La puesta en valor de estas prácticas en la actualidad ha encontrado un poco más de apoyo en Jiquilpan que durante las décadas en que se abandonaban, particularmente por el contexto de ambiciones para turismo cultural. Pero interesantemente, la crecida importancia de la práctica religiosa entre la población y la presencia simbólica de símbolos cristeros durante estos eventos, no recibieron la atención central cuando Jiquilpan empezó a promoverse como destino turístico. Aunque reconocieron ciertos potenciales de turismo religioso encadenados con historias de otros lugares como Sahuayo y Cotija, las autoridades justificaron su atractivo patrimonial propio con base en su legado cívico. Específicamente, los beneficios obtenidos por gestiones de Lázaro Cárdenas y por el capital simbólico, en el sentido de Bourdieu, que heredó a su pueblo natal. Su herencia más conocida es la material, que incluye bibliotecas, edificios de instituciones públicas, monumentos, murales y un diseño completo de imagen urbana. Asimismo, varios de los productos artesanales que la ciudad promueve turísticamente también tienen una relación intermediada por Cárdenas. La sericicultura y un incipiente renacimiento de la pasada industria rebocera, por ejemplo, fueron gestionados por el entonces presidente (García 1987, pp. 185191). De la misma manera el desarrollo técnico en agricultura, avances en recopilación de historia oral y oferta cultural actualmente se ofrecen desde instituciones hospedadas en infraestructura originalmente cardenista.
JIQUILPAN, LA GUERRA CRISTERA Y POSTRIMERÍAS CARDENISTAS
Recuentan historiadores que “La memoria jiquilpense le da a la cristiada en la región explicaciones propias; queda el amargo sabor de lo injusto, sensación de que fue víctima y no protagonista” (Ramos y Rueda 1994, p. 419). Sin contribuir elementos a la causa religiosa que peleó media década contra fuerzas militares desde 1926, Jiquilpan tampoco aportó grandes contribuciones a las fuerzas federales prefiriendo más bien la estrategia de defensa comunitaria. Antecedentes a ello fue la organización entre civiles para proteger su comunidad de bandoleros infames, como Inés Chávez García, una década antes. Pero su mínima participación no evitó necesariamente exponer sus pobladores a sangrientas muestras de lo que ocurría en la región. Cuerpos colgados de
XXXIII Symposium ICOMOS Mexicano, Coatepec, Octubre 2013 árboles o desmembrados en caminos rurales, actividades religiosas clandestinas, sospechas y cuestionamientos a veces injustos por parte de autoridades invadieron la cotidianeidad del pueblo.

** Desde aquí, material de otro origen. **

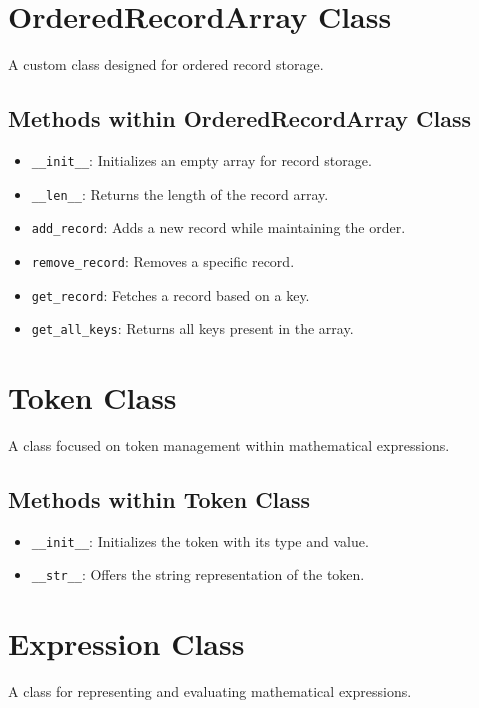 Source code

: \documentclass[12pt]{article}
\begin{document}
\section{OrderedRecordArray Class}
A custom class designed for ordered record storage.

\subsection{Methods within OrderedRecordArray Class}
\begin{itemize}
    \item \texttt{\_\_init\_\_}: Initializes an empty array for record storage.
    \item \texttt{\_\_len\_\_}: Returns the length of the record array.
    \item \texttt{add\_record}: Adds a new record while maintaining the order.
    \item \texttt{remove\_record}: Removes a specific record.
    \item \texttt{get\_record}: Fetches a record based on a key.
    \item \texttt{get\_all\_keys}: Returns all keys present in the array.
\end{itemize}

\section{Token Class}
A class focused on token management within mathematical expressions.

\subsection{Methods within Token Class}
\begin{itemize}
    \item \texttt{\_\_init\_\_}: Initializes the token with its type and value.
    \item \texttt{\_\_str\_\_}: Offers the string representation of the token.
\end{itemize}

\section{Expression Class}
A class for representing and evaluating mathematical expressions.
\end{document}
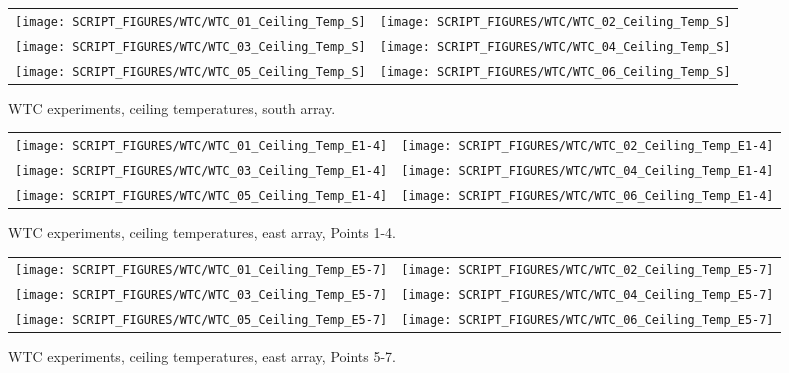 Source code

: \begin{figure}[p]
\begin{tabular*}{\textwidth}{l@{\extracolsep{\fill}}r}
\texttt{[image: SCRIPT\_FIGURES/WTC/WTC\_01\_Ceiling\_Temp\_S]} &
\texttt{[image: SCRIPT\_FIGURES/WTC/WTC\_02\_Ceiling\_Temp\_S]} \\
\texttt{[image: SCRIPT\_FIGURES/WTC/WTC\_03\_Ceiling\_Temp\_S]} &
\texttt{[image: SCRIPT\_FIGURES/WTC/WTC\_04\_Ceiling\_Temp\_S]} \\
\texttt{[image: SCRIPT\_FIGURES/WTC/WTC\_05\_Ceiling\_Temp\_S]} &
\texttt{[image: SCRIPT\_FIGURES/WTC/WTC\_06\_Ceiling\_Temp\_S]}
\end{tabular*}
\caption{WTC experiments, ceiling temperatures, south array.}
\label{NIST_WTC_Ceiling_S}
\end{figure}

\begin{figure}[p]
\begin{tabular*}{\textwidth}{l@{\extracolsep{\fill}}r}
\texttt{[image: SCRIPT\_FIGURES/WTC/WTC\_01\_Ceiling\_Temp\_E1-4]} &
\texttt{[image: SCRIPT\_FIGURES/WTC/WTC\_02\_Ceiling\_Temp\_E1-4]} \\
\texttt{[image: SCRIPT\_FIGURES/WTC/WTC\_03\_Ceiling\_Temp\_E1-4]} &
\texttt{[image: SCRIPT\_FIGURES/WTC/WTC\_04\_Ceiling\_Temp\_E1-4]} \\
\texttt{[image: SCRIPT\_FIGURES/WTC/WTC\_05\_Ceiling\_Temp\_E1-4]} &
\texttt{[image: SCRIPT\_FIGURES/WTC/WTC\_06\_Ceiling\_Temp\_E1-4]}
\end{tabular*}
\caption{WTC experiments, ceiling temperatures, east array, Points 1-4.}
\label{NIST_WTC_Ceiling_E1-4}
\end{figure}

\begin{figure}[p]
\begin{tabular*}{\textwidth}{l@{\extracolsep{\fill}}r}
\texttt{[image: SCRIPT\_FIGURES/WTC/WTC\_01\_Ceiling\_Temp\_E5-7]} &
\texttt{[image: SCRIPT\_FIGURES/WTC/WTC\_02\_Ceiling\_Temp\_E5-7]} \\
\texttt{[image: SCRIPT\_FIGURES/WTC/WTC\_03\_Ceiling\_Temp\_E5-7]} &
\texttt{[image: SCRIPT\_FIGURES/WTC/WTC\_04\_Ceiling\_Temp\_E5-7]} \\
\texttt{[image: SCRIPT\_FIGURES/WTC/WTC\_05\_Ceiling\_Temp\_E5-7]} &
\texttt{[image: SCRIPT\_FIGURES/WTC/WTC\_06\_Ceiling\_Temp\_E5-7]}
\end{tabular*}
\caption{WTC experiments, ceiling temperatures, east array, Points 5-7.}
\label{NIST_WTC_Ceiling_E5-7}
\end{figure}

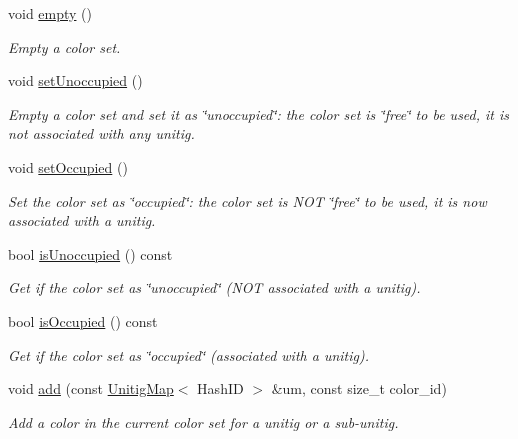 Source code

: \begin{DoxyCompactItemize}
\mbox{\label{classColorSet_a868a3bba016715b814d673064652759d}} 
void \hyperlink{classColorSet_a868a3bba016715b814d673064652759d}{empty} ()
\begin{DoxyCompactList}\small\item\em Empty a color set. \end{DoxyCompactList}\item 
\mbox{\label{classColorSet_af9d12aacae9a58f49a6b4cd7b4be8aca}} 
void \hyperlink{classColorSet_af9d12aacae9a58f49a6b4cd7b4be8aca}{set\+Unoccupied} ()
\begin{DoxyCompactList}\small\item\em Empty a color set and set it as \char`\"{}unoccupied\char`\"{}\+: the color set is \char`\"{}free\char`\"{} to be used, it is not associated with any unitig. \end{DoxyCompactList}\item 
\mbox{\label{classColorSet_a74aaaf3dcd059834e2034fd5917db800}} 
void \hyperlink{classColorSet_a74aaaf3dcd059834e2034fd5917db800}{set\+Occupied} ()
\begin{DoxyCompactList}\small\item\em Set the color set as \char`\"{}occupied\char`\"{}\+: the color set is N\+OT \char`\"{}free\char`\"{} to be used, it is now associated with a unitig. \end{DoxyCompactList}\item 
bool \hyperlink{classColorSet_ab8acebbbf6d701ff007fa608432611ef}{is\+Unoccupied} () const
\begin{DoxyCompactList}\small\item\em Get if the color set as \char`\"{}unoccupied\char`\"{} (N\+OT associated with a unitig). \end{DoxyCompactList}\item 
bool \hyperlink{classColorSet_a509c260d1561a341600783c08ff7692e}{is\+Occupied} () const
\begin{DoxyCompactList}\small\item\em Get if the color set as \char`\"{}occupied\char`\"{} (associated with a unitig). \end{DoxyCompactList}\item 
void \hyperlink{classColorSet_a6493a6a007a961aa6ad07ef351792d4d}{add} (const \hyperlink{structUnitigMap}{Unitig\+Map}$<$ Hash\+ID $>$ \&um, const size\+\_\+t color\+\_\+id)
\begin{DoxyCompactList}\small\item\em Add a color in the current color set for a unitig or a sub-\/unitig. \end{DoxyCompactList}\item 

\end{DoxyCompactItemize}
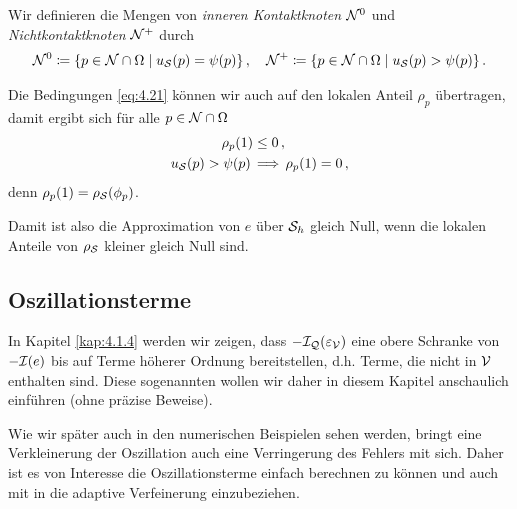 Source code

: \begin{defi}\label{def:4.16}
Wir definieren die Mengen von  \textit{inneren Kontaktknoten} $\mathcal N^0$ und \textit{Nichtkontaktknoten} $\mathcal N^+$ durch
\begin{align*}
	\mathcal N^0 \coloneqq  \{p \in \mathcal N \cap \Omega \mid u_{\mathcal S}(p) = \psi (p) \} \, , \quad 
	\mathcal N^+ \coloneqq  \{p \in \mathcal N \cap \Omega \mid u_{\mathcal S}(p) > \psi (p) \}\, .
\end{align*}
\end{defi}


\begin{bem}\label{bem:4.17}
Die Bedingungen \eqref{eq:4.21} können wir auch auf den lokalen Anteil $\rho_p$ übertragen, damit ergibt sich für alle $p \in \mathcal N \cap \Omega$
\begin{subequations}\label{eq:4.22}
\begin{align}\label{eq:4.22a}
	\rho_p(1) &  \le 0\, ,  \\
	\label{eq:4.22b}
	u_{\mathcal S} (p) > \psi (p) \, & \Longrightarrow \, \rho_p(1) =0 \, ,
\end{align}
\end{subequations}
denn $\rho_p (1) = \rho_{\mathcal S} (\phi_p)$.
\end{bem}


Damit ist also die Approximation von $e$ über $\mathcal S_h$ gleich Null, wenn die lokalen Anteile von $\rho_{\mathcal S}$ kleiner gleich Null sind. 





\subsection{Oszillationsterme}
\label{kap:4.1.3}

In Kapitel \ref{kap:4.1.4} werden wir zeigen, dass $-\mathcal I_{\mathcal Q} (\varepsilon_{\mathcal V})$ eine obere Schranke von $-\mathcal I (e)$ bis auf Terme höherer Ordnung bereitstellen, d.h. Terme, die nicht in $\mathcal V$ enthalten sind. Diese sogenannten \textit{} wollen wir daher in diesem Kapitel anschaulich einführen (ohne präzise Beweise). 

Wie wir später auch in den numerischen Beispielen sehen werden, bringt eine Verkleinerung der Oszillation auch eine Verringerung des Fehlers mit sich. Daher ist es von Interesse die Oszillationsterme einfach berechnen zu können und auch mit in die adaptive Verfeinerung einzubeziehen.

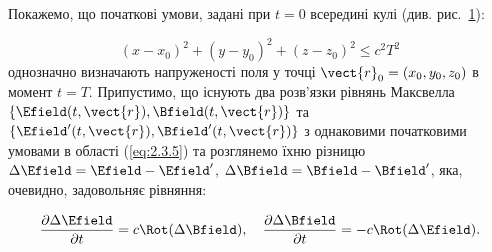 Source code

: Покажемо, що початкові умови, задані при \( t = 0 \) всередині кулі (див. рис.~\ref{tikz:Unity}):

\begin{equation}
(x - x_0)^2 + (y - y_0)^2 + (z - z_0)^2 \leq c^2 T^2 \label{eq:2.3.5}
\end{equation}
однозначно визначають напруженості поля у точці \( \vect{r}_0 = (x_0, y_0, z_0) \) в момент \( t = T \). Припустимо, що існують два розв’язки рівнянь
Максвелла \( \{\Efield(t, \vect{r}), \Bfield(t, \vect{r})\} \) та \( \{\Efield'(t, \vect{r}), \Bfield'(t, \vect{r})\} \) з однаковими початковими
умовами в області (\ref{eq:2.3.5}) та розглянемо їхню різницю \( \Delta \Efield = \Efield - \Efield' \), \( \Delta \Bfield = \Bfield - \Bfield'
\), яка, очевидно, задовольняє рівняння:

\begin{equation*}
\frac{\partial \Delta \Efield}{\partial t} = c  \Rot(\Delta \Bfield), \quad \frac{\partial \Delta \Bfield}{\partial t} = -c
\Rot(\Delta \Efield).
\end{equation*}

\begin{figure}[ht!]\centering
{}
\caption{}
\label{tikz:Unity}
\end{figure}

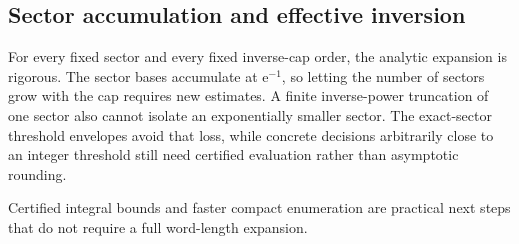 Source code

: \documentclass[11pt,letterpaper]{article}
\theoremstyle{remark}\newtheorem{remark}[theorem]{Remark}
\newcommand{\ee}{\mathrm e}
\begin{document}
\subsection{Sector accumulation and effective inversion}
For every fixed sector and every fixed inverse-cap order, the analytic expansion is rigorous. The sector bases accumulate at $\ee^{-1}$, so letting the number of sectors grow with the cap requires new estimates. A finite inverse-power truncation of one sector also cannot isolate an exponentially smaller sector. The exact-sector threshold envelopes avoid that loss, while concrete decisions arbitrarily close to an integer threshold still need certified evaluation rather than asymptotic rounding.

Certified integral bounds and faster compact enumeration are practical next steps that do not require a full word-length expansion.
\end{document}
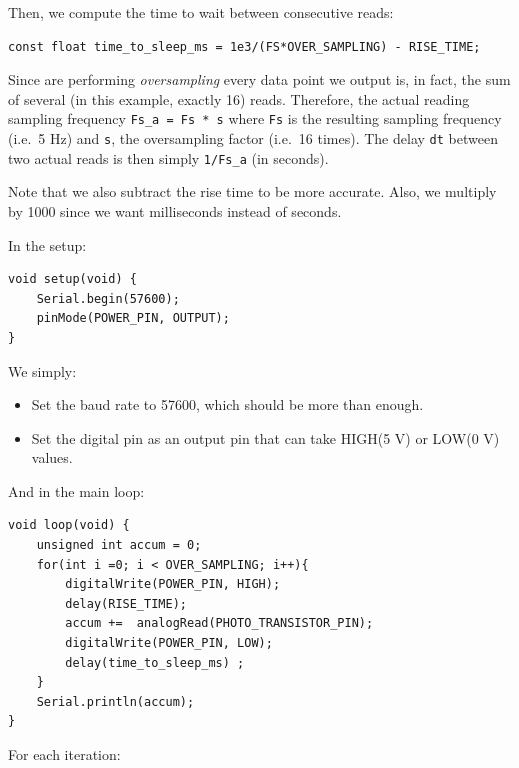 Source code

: \documentclass[]{article}
\begin{document}
Then, we compute the time to wait between consecutive reads:

\begin{verbatim}
const float time_to_sleep_ms = 1e3/(FS*OVER_SAMPLING) - RISE_TIME;
\end{verbatim}

Since are performing \emph{oversampling} every data point we output is,
in fact, the sum of several (in this example, exactly 16) reads.
Therefore, the actual reading sampling frequency
\texttt{Fs\_a\ =\ Fs\ *\ s} where \texttt{Fs} is the resulting sampling
frequency (i.e.~5 Hz) and \texttt{s}, the oversampling factor (i.e.~16
times). The delay \texttt{dt} between two actual reads is then simply
\texttt{1/Fs\_a} (in seconds).

Note that we also subtract the rise time to be more accurate. Also, we
multiply by 1000 since we want milliseconds instead of seconds.

In the setup:

\begin{verbatim}
void setup(void) {
    Serial.begin(57600);
    pinMode(POWER_PIN, OUTPUT);
}
\end{verbatim}

We simply:

\begin{itemize}
\itemsep1pt\parskip0pt
\item
  Set the baud rate to 57600, which should be more than enough.
\item
  Set the digital pin as an output pin that can take HIGH(5 V) or LOW(0
  V) values.
\end{itemize}

And in the main loop:

\begin{verbatim}
void loop(void) {
    unsigned int accum = 0;
    for(int i =0; i < OVER_SAMPLING; i++){
        digitalWrite(POWER_PIN, HIGH);
        delay(RISE_TIME);
        accum +=  analogRead(PHOTO_TRANSISTOR_PIN);
        digitalWrite(POWER_PIN, LOW);
        delay(time_to_sleep_ms) ;
    }
    Serial.println(accum);
}
\end{verbatim}

For each iteration:
\end{document}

La Guerra Cristera fue un conflicto entre un movimiento popular de católicos radicalizados, en su mayoría campesinos pobres, incitados por líderes religiosos en contra de fuerzas federales. En el meollo estaban reformas constitucionales que promovían un Estado laico en México y un Estado que regulaba la vida interna de organizaciones religiosas. El proceso puede considerarse efecto colateral de diferencias irresueltas que surgieron tras la Revolución mexicana de 1910. Antecedentes inmediatos incluían choques entre partidos político-religiosos con organismos paraestatales como la Confederación Regional de Obreros Mexicanos (CROM) y la Federación Anticlerical Mexicana que incluso llegaron a formar una “iglesia” propia para competir con la apostólica (Gutiérrez 2007, p. 123). Tras brotes aislados de choques iniciales entre bandos en lugares como el estado de Jalisco, los enfrentamientos se generalizaron a todo el país. El proceso cobró indeterminadas muertes, algunos estudios estimando hasta un cuarto de millón de personas (Danés 2008, p. 82).
Las reformas en cuestión se recuerdan en conjunto como la Ley Calles, dictadas en 1925 por el presidente Plutarco Elías Calles (1877-1945). Daban las herramientas necesarias para cumplir con el Estado laico y la regulación de organismos religiosos que dictaba la Constitución promulgada por los revolucionarios en 1917. Específicamente, sus artículos 3, 5, 24, 27 y 130 requerían registros y dictaban perfiles para ministros de culto y fuertemente presionaban organizaciones religiosas. La Iglesia los consideró intencionalmente anti-católicos por la forma en que criminalizaban prácticas tradicionales, pero no cesaron en aplicarse nacionalmente: Se expulsó del país a 183 clérigos extranjeros y se clausuraron 7 centros de difusión religiosa, 74 conventos, 129 colegios y 18 asilos. Algunos sacerdotes se negaron a solicitar el permiso de la Secretaría de Gobernación para seguir usando inmuebles de propiedad nacional en servicios de culto público. La rebeldía iba en ascenso […] El 25 de julio, el Episcopado declaró que semejante exigencia vulneraba los derechos divinos y que sería un crimen tolerarla y después de haber consultado al Papa Pio XI y obtenido su autorización, ordenaba que a partir del 31 de julio se suspendiera el culto en todos los templos de la República (Enciclopedia de México 1978, tomo II, p. 487).
Posibles polarizaciones político-ideológicas fueron auto-censuradas, a no volverse objeto de sospecha por las autoridades del pueblo: La guerra escondió algunas costumbres y trastocó otras. Desaparecieron las fiestas religiosas populares, las manifestaciones públicas de fe, e incluso ciertas palabras que eran código de relación común: santiguarse, bendecirse, hablar de ciertos temas, etc., dejó de hacerse abiertamente. Pero sólo para privatizarse –en este caso como una forma de clandestinidad: en secreto, las misas y los sacramentos hallaron manera de reproducirse y de arraigar con fuerza (Ramos y Rueda 1994, p. 425).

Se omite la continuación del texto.